A great change has taken place in the last forty years. A quantity of church work is continually being carried on both by clergymen and laymen, which, however well-meant, can hardly be called Christian - and in reality has a painful tendency to throw true Christian work into the background, if not to throw it entirely out!

No one, for instance, can fail to observe that a large number of professors are spending all their time and strength on church music, church decorations, church programs, and an incessant round of church attractions. Others are equally absorbed in social work, feeding the poor, and improved dwellings for everyone. Others are incessantly getting up popular concerts, secular lectures, and evening recreations. They proclaim everywhere, that the way to do good is to amuse people!

Others are always occupied with secular guilds, and societies, and associations - and think you very wrong and heathenish if you do not join them. Myriads of professors are restlessly busy about such things from one end of the land to the other; and superficial observers are often saying, "What a great deal of church-work there is in these days!"

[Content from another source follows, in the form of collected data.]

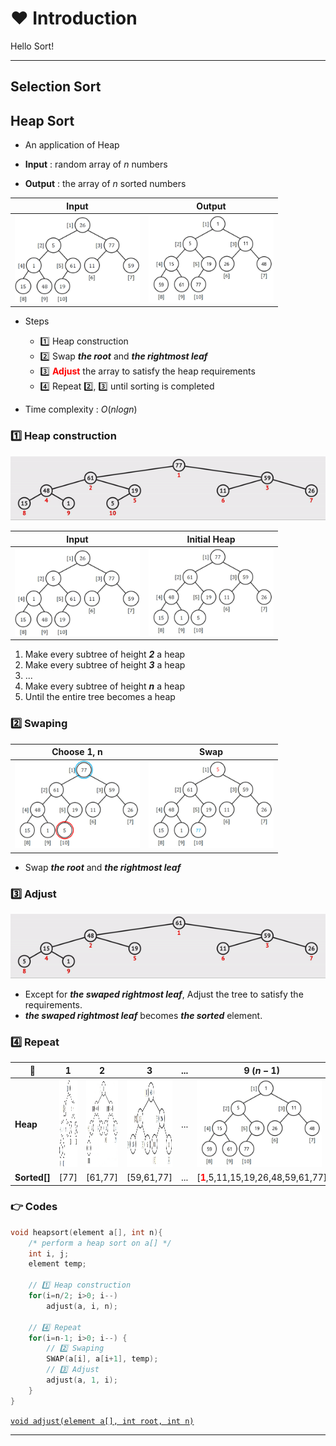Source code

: # ❤️ Introduction

Hello Sort!

---

## Selection Sort

## Heap Sort

- An application of Heap

- __Input__ : random array of $n$ numbers

- __Output__ : the array of $n$ sorted numbers

|Input|Output|
|-|-|
|<img src="./img/heapsortinput.png" width="200px" height="140px">|<img src="./img/heapsortoutput.png" width="200px" height="140px">|

- Steps
  - 1️⃣ Heap construction
  - 2️⃣ Swap ___the root___ and ___the rightmost leaf___
  - 3️⃣ <b style="color:red">Adjust</b> the array to satisfy the heap requirements 
  - 4️⃣ Repeat 2️⃣, 3️⃣ until sorting is completed

- Time complexity : $O(nlogn)$

### 1️⃣ Heap construction

![HeapSortConstruction](./img/heapsort1.gif)

|Input|Initial Heap|
|-|-|
|<img src="./img/heapsortinput.png" width="200px" height="140px">|<img src="./img/heapsortinit.png" width="200px" height="140px">|

1. Make every subtree of height ___2___ a heap
2. Make every subtree of height ___3___ a heap
3. ...
4. Make every subtree of height ___n___ a heap
5. Until the entire tree becomes a heap

### 2️⃣ Swaping

|Choose 1, n|Swap|
|-|-|
|<img src="./img/heapsort2-1.png" width="200px" height="140px">|<img src="./img/heapsort2-2.png" width="200px" height="140px">|

- Swap ___the root___ and ___the rightmost leaf___

### 3️⃣ Adjust

![HeapSortAdjust](./img/heapsort3.gif)

- Except for ___the swaped rightmost leaf___, Adjust the tree to satisfy the requirements.
- ___the swaped rightmost leaf___ becomes ___the sorted___ element.

### 4️⃣ Repeat

|💖|1|2|3|...|9 $(n-1)$|
|-|-|-|-|-|-|
|__Heap__|<img src="./img/heapsort4-1.png" width="200px" height="140px">|<img src="./img/heapsort4-2.png" width="200px" height="140px">|<img src="./img/heapsort4-3.png" width="200px" height="140px">|...|<img src="./img/heapsortoutput.png" width="200px" height="140px">|
|__Sorted[]__|[77]|[61,77]|[59,61,77]|...|[<b style="color:red">1</b>,5,11,15,19,26,48,59,61,77]|

### 👉 Codes

```C
void heapsort(element a[], int n){
    /* perform a heap sort on a[] */
    int i, j;
    element temp;

    // 1️⃣ Heap construction
    for(i=n/2; i>0; i--)
        adjust(a, i, n);
    
    // 4️⃣ Repeat
    for(i=n-1; i>0; i--) {
        // 2️⃣ Swaping
        SWAP(a[i], a[i+1], temp);
        // 3️⃣ Adjust
        adjust(a, 1, i);
    }
}
```

[`void adjust(element a[], int root, int n)`](../Datastructure/Heap.md#-2-deletev-deequeue)

---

Now I would not for a moment be supposed to mean that all the things I have just mentioned are wrong and wicked. Yet I doubt whether the present state of things is altogether healthy. I doubt whether the work of the Holy Spirit on hearts and consciences, is not insensibly being left out in the cold and neglected. Amidst the incessant hustle and bustle about matters of entirely secondary importance - I doubt whether the sort of direct spiritual work to which the Apostles wholly gave themselves, receives as much attention as it ought.

It is quite certain that musical services, and church decorations, and concerts, and bazaars, and social work, and the like - will not save souls.

It is equally certain that, without repentance, and faith, and holy living, and practical, self-denying, kindly charity - no one is fit for Heaven. Do these simple, old-fashioned graces fill the place which they ought to do, in the daily proceedings of many so-called church-workers in this day? I confess I doubt it exceedingly.

I certainly see on every side a vast increase of what people call "church-work." But there is little or no increase of true religion. There undoubtedly is more show and glitter and display. But I extremely doubt whether there is more spiritual reality, and more growth of practical godliness.